VENICE, Illinois — Officials in Madison County have confirmed a criminal investigation is underway after election judges noticed similar handwriting on roughly 39 mail-in ballots during the Illinois primary election.
Madison County Clerk Debbie Ming-Mendoza, a Democrat, confirmed her office detected the suspicious mail-in ballots during the June 28 primary election and promptly reported the case to the authorities. She said sheriff's deputies interviewed suspects and took witness statements.
"Election judges noticed some anomalies in handwriting," Mendoza said Thursday afternoon. "I had to report it to the state's attorney."
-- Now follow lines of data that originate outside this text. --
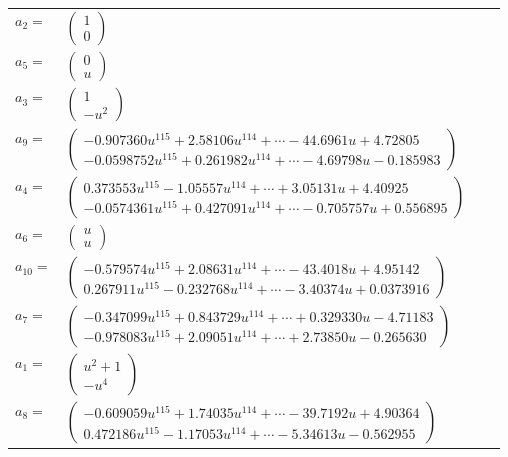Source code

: \documentclass[1p]{elsarticle_modified}
\theoremstyle{definition}
\begin{document}
\begin{tabular}{m{7pt} m{180pt} m{7pt} m{180pt} }
\flushright $a_{2}=$&$\begin{pmatrix}1\\0\end{pmatrix}$ \\
\flushright $a_{5}=$&$\begin{pmatrix}0\\u\end{pmatrix}$ \\
\flushright $a_{3}=$&$\begin{pmatrix}1\\- u^2\end{pmatrix}$ \\
\flushright $a_{9}=$&$\begin{pmatrix}-0.907360 u^{115}+2.58106 u^{114}+\cdots-44.6961 u+4.72805\\-0.0598752 u^{115}+0.261982 u^{114}+\cdots-4.69798 u-0.185983\end{pmatrix}$ \\
\flushright $a_{4}=$&$\begin{pmatrix}0.373553 u^{115}-1.05557 u^{114}+\cdots+3.05131 u+4.40925\\-0.0574361 u^{115}+0.427091 u^{114}+\cdots-0.705757 u+0.556895\end{pmatrix}$ \\
\flushright $a_{6}=$&$\begin{pmatrix}u\\u\end{pmatrix}$ \\
\flushright $a_{10}=$&$\begin{pmatrix}-0.579574 u^{115}+2.08631 u^{114}+\cdots-43.4018 u+4.95142\\0.267911 u^{115}-0.232768 u^{114}+\cdots-3.40374 u+0.0373916\end{pmatrix}$ \\
\flushright $a_{7}=$&$\begin{pmatrix}-0.347099 u^{115}+0.843729 u^{114}+\cdots+0.329330 u-4.71183\\-0.978083 u^{115}+2.09051 u^{114}+\cdots+2.73850 u-0.265630\end{pmatrix}$ \\
\flushright $a_{1}=$&$\begin{pmatrix}u^2+1\\- u^4\end{pmatrix}$ \\
\flushright $a_{8}=$&$\begin{pmatrix}-0.609059 u^{115}+1.74035 u^{114}+\cdots-39.7192 u+4.90364\\0.472186 u^{115}-1.17053 u^{114}+\cdots-5.34613 u-0.562955\end{pmatrix}$ \\

\end{tabular}
\end{document}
Sheriff John Lakin, also a Democrat, could not be reached for comment.
State's Attorney Tom Haine, a Republican, confirmed the ongoing investigation remained underway, though he has since referred the case to the courts last week and asked them to appoint a special prosecutor to avoid any actual or perceived conflict of interest.
So far, no one has been charged in the case, and Haine's petition to recommend a special prosecutor remains under seal.
Sources tell 5 On Your Side the investigation is linked to complaints in Venice, Illinois, a small town on the banks of the Mississippi River.
Mendoza said the mail-in ballots in question were all cast in the Democratic primary. At this time, there is no available evidence that would suggest the ballots in question might have altered the outcome of any election results.
As a separate matter, Haine said his office plans to launch a public awareness campaign to better inform the public about election laws.
"The election code is not just a suggestion," Haine said. "There are parts of it that are felonies."
A spokesman for the Illinois State Board of Elections said they had not been contacted in the investigation.
"We wouldn't necessarily be involved because this would be between the state's attorney and the county clerk or election authority," spokesman Matt Dietrich said.
The criminal investigation comes at a fraught time for Mendoza's office amid heightened scrutiny about 'election integrity.' She says she and her staff have been "inundated" with a flood of open records requests from skeptics who pursued evidence to support conspiracy theories about the outcome of the 2020 presidential election, despite results showing President Joe Biden won Illinois by more than a million votes.
Some of the complaints came from people in Madison County who demanded to see exactly how their neighbors voted.
“To track who votes for who or what and provide that information to another party is a real invasion of a person’s privacy,” Mendoza said. “I believe residents want their vote to be confidential and not reviewed."
Mendoza said she consulted with the Illinois State Board of Elections and ES&S, the vendor that provides her office with technical support, and confirmed that while their vote tabulators use an optical scanner to record the vote totals for each candidate on the ballot, the machines do not track or record specific data for how each citizen voted.
"The voting system Madison County uses is an optical scan system. It has proven to be very accurate in counting the proper number of votes for individual candidates, as well as, referendum ballot questions," her office said in a statement. "The voting machines used in Madison County do not provide the type of records the recent FOIA requests have demanded."